More on the 'Episcopagans'

The Druid-Episcopal Church controversy has now moved from the blogosphere to the serious religion journalists at GetReligion, who summarize the whole scandal here.

I do see some bloggers gleefully tossing out the term "Episcopagan" as though they cleverly just invented it. Within the Pagan community, the term has been used since the early 1970s, at least, to describe those who like to perform rituals with lots of candles, incense, and other props.

This is all fascinating, but I have to go prune the apple tree and manure the garden now. Oh yes, and reserve a virgin for the Samhain sacrifice. And then grade student papers.


Blogger John said...

Thanks for the tip! "episcopagan" does have a nice ring to it.

And you're right. Albanese is pretty much where I get my information.

Best to you!

11:30 AM  
Blogger Chas S. Clifton said...

Albanese's book Nature Religion in America remains a milestone text.
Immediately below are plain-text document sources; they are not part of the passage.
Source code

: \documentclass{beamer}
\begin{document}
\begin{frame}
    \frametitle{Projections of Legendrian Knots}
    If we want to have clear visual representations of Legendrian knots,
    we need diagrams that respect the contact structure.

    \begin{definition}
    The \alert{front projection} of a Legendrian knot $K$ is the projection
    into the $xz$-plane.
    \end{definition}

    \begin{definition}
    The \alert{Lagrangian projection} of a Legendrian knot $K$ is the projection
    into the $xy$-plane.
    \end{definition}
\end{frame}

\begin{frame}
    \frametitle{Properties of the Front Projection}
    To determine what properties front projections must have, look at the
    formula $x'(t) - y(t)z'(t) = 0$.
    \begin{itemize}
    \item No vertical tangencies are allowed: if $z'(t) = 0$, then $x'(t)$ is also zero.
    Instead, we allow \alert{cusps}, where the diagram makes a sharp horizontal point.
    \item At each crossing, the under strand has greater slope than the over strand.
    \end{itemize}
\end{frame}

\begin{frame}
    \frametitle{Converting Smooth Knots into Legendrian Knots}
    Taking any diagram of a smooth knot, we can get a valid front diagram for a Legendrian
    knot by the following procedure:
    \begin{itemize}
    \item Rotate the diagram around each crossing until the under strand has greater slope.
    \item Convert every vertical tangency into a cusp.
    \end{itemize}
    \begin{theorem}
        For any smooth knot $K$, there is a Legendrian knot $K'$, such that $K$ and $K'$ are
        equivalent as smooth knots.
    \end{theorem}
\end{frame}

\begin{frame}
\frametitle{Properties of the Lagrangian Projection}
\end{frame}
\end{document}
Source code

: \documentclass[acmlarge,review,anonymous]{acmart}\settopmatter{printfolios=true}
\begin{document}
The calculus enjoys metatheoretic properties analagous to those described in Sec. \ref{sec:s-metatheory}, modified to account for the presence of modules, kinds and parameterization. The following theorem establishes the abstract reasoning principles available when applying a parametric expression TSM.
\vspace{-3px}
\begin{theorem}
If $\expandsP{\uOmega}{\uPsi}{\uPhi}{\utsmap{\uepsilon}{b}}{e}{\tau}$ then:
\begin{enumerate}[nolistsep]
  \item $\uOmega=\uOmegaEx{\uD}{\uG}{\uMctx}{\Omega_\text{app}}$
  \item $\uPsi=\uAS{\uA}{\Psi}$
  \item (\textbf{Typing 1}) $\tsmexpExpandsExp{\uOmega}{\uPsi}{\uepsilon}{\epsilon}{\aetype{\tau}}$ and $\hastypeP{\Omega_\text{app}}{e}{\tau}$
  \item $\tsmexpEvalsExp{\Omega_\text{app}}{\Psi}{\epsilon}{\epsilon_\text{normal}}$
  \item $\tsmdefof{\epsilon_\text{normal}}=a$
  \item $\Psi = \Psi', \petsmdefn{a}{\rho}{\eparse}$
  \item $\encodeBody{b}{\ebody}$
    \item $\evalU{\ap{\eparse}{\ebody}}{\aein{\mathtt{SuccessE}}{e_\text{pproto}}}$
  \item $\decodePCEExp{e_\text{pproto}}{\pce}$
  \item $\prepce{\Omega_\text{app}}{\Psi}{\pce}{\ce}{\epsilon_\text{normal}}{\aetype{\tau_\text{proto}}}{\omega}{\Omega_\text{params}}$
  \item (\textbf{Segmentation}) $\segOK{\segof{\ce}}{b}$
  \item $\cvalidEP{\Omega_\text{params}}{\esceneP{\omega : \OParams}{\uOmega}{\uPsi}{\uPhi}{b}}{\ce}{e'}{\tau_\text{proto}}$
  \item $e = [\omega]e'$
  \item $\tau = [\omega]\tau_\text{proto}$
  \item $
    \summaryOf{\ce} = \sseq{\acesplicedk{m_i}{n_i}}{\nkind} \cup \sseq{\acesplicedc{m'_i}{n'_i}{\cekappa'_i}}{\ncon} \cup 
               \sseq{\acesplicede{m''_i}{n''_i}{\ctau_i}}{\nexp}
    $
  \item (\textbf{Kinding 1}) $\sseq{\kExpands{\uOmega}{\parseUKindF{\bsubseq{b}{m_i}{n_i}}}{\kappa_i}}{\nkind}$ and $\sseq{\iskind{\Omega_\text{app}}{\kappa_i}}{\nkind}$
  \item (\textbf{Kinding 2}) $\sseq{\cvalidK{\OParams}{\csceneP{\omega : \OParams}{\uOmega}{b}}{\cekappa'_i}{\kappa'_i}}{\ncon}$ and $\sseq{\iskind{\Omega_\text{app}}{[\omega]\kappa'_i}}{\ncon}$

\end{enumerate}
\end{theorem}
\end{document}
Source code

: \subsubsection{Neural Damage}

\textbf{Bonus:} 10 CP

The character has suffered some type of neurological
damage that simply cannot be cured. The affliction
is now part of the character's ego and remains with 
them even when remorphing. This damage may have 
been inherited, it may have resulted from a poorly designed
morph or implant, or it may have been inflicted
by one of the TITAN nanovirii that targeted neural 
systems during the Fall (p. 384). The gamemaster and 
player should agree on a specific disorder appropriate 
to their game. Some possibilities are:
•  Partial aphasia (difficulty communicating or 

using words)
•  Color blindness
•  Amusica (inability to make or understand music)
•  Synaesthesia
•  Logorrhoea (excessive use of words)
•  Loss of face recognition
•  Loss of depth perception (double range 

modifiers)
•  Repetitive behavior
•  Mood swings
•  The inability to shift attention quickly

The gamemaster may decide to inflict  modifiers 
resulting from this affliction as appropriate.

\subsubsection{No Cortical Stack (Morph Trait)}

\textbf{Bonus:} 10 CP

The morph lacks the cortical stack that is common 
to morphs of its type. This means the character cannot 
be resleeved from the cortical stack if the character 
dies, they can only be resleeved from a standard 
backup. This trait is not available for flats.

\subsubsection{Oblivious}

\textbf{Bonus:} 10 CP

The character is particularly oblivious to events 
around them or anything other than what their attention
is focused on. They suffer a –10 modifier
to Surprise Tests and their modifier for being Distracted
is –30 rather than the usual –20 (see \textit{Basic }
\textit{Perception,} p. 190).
It was published in 1990, but at a panel discussion at the American Academy of Religion annual meeting in Orlando in 1998, she seemed astonished to learn that "nature religion" and "earth religion" had been used as self-descriptors by contemporary Pagans since about 1970.

That usage, however, does in a way reinforce her thesis, so she should have been pleased. Her concentration, however, was primarily on the 19th century, not on new religous movements of the 20th.

10:06 AM  
Blogger John said...

What is interesting to me about her thesis is how she places it in the context of American individualism and creativity. All protestant faiths have had to, at some point, confront nature religion and incorporate and resist aspects of such theology. In the BCP, for example, are clear prayers for the environment and nature, as also represented by the litany of Thanksgiving. Still, there is ignorance all around regarding the discussion on the Christian side, unfortunately.